Transjugular intrahepatic portosystemic shunt (TIPS) is an interventional radiographic technique that places an intrahepatic metallic stent between the intrahepatic portions of the portal vein and the hepatic vein, thus creating a nonselective portocaval shunt. Because the shunt is nonselective, hepatic encephalopathy can occur. Other potential complications include shunt stenosis/thrombosis, bleeding, portal vein thrombosis, and migration of the stent into the right atrium. As with the other treatment modalities, it has been successfully used and studied in adults, but reports in children remain limited to case reports [40]. The limitations are generally related to the fact that many children with portal hypertension have cirrhosis because of biliary atresia and often have abnormal portal vein anatomy; moreover, the size of the child can lead to hepatic perforation and stent malposition. Despite the limitations and risks, TIPS is useful in variceal bleeding that is refractory to medical and endoscopic management, and can be a bridge to getting the patient to transplant. A recent study in adults by Garcia-Pagan et al. [41•] looked at use of TIPS in patients with cirrhosis and acute variceal bleeding, and randomly assigned them to early TIPS placement (within 72 h of hospitalization) or to medical treatment and EVL. In this particular patient population with a high risk for treatment failure (Child-Pugh class B with persistent bleeding or Child-Pugh class C), those who were placed in the early TIPS intervention group had improved mortality rates (12% vs 38%) and a reduction in treatment failure [41•].

Children with extrahepatic portal vein obstruction are particularly good candidates for surgical shunts.

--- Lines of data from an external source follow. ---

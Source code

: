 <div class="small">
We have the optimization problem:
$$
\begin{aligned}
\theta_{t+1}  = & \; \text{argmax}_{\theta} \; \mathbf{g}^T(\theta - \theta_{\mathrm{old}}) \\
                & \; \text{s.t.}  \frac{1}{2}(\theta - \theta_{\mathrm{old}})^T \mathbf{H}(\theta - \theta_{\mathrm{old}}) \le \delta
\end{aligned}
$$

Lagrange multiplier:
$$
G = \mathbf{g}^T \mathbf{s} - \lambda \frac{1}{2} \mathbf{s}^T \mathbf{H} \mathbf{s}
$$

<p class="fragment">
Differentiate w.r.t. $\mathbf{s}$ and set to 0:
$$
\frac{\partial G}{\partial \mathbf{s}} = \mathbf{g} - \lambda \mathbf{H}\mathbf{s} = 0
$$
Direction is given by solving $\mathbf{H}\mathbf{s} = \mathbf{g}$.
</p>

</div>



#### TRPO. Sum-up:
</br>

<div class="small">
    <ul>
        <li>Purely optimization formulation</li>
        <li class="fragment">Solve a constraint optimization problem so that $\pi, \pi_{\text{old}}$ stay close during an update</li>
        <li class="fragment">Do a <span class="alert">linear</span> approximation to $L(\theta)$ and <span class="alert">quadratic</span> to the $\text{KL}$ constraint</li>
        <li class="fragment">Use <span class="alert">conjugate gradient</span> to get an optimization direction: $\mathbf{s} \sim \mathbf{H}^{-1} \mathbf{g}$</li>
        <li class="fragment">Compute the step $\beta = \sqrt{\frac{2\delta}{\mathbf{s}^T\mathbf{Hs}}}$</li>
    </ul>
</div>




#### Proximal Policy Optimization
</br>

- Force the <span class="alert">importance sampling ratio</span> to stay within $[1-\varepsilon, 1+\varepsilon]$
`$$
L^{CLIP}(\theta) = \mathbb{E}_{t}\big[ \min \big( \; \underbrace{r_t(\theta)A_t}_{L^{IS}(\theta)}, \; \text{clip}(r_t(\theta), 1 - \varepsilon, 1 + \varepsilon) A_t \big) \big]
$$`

The shunts are divided into two groups: nonselective and selective shunts. The nonselective shunts, such as the mesocaval shunt and portocaval shunts, communicate with the entire portal system and have been associated with higher rates of hepatic encephalopathy compared with the selective shunts. One of the most common selective shunts is the distal splenorenal shunt (DSRS, Warren shunt). The DSRS, unlike the nonselective shunts, provides a way to decompress gastroesophageal varices via the short gastric veins and splenic vein while preserving the antegrade perfusion to the liver, which makes hepatic encephalopathy less likely. DSRS has been used successfully to improve severe thrombocytopenia and leukopenia [42]. The mesenteric-left portal shunt (Rex shunt) has also been used for portal vein thrombosis; it allows restoration of normal hepatopedal flow (which results in fewer neurologic effects). This shunt has been used to decompress portal hypertension in primary portal vein thrombosis and in portal vein thrombosis that has developed after liver transplant. The best outcomes have been described in patients in whom the internal jugular vein was used for the shunt [43].

Surgical shunts are usually reserved for treatment of portal hypertension when transplant is not an option; in patients with compensated cirrhosis in whom transplant is unlikely to occur soon; and in patients with multiple variceal bleeds that are refractory to both endoscopic and medical management.

Conclusions

Management of portal hypertension in children focuses on preventing and controlling variceal bleeding. Treatment in children has evolved over the past several decades as more studies have compared the efficacy of various medical, endoscopic, and surgical techniques in children. Although the adult studies are important and are often the basis for empiric therapy in children, the importance of randomized controlled trials to test these techniques in children cannot be overstated.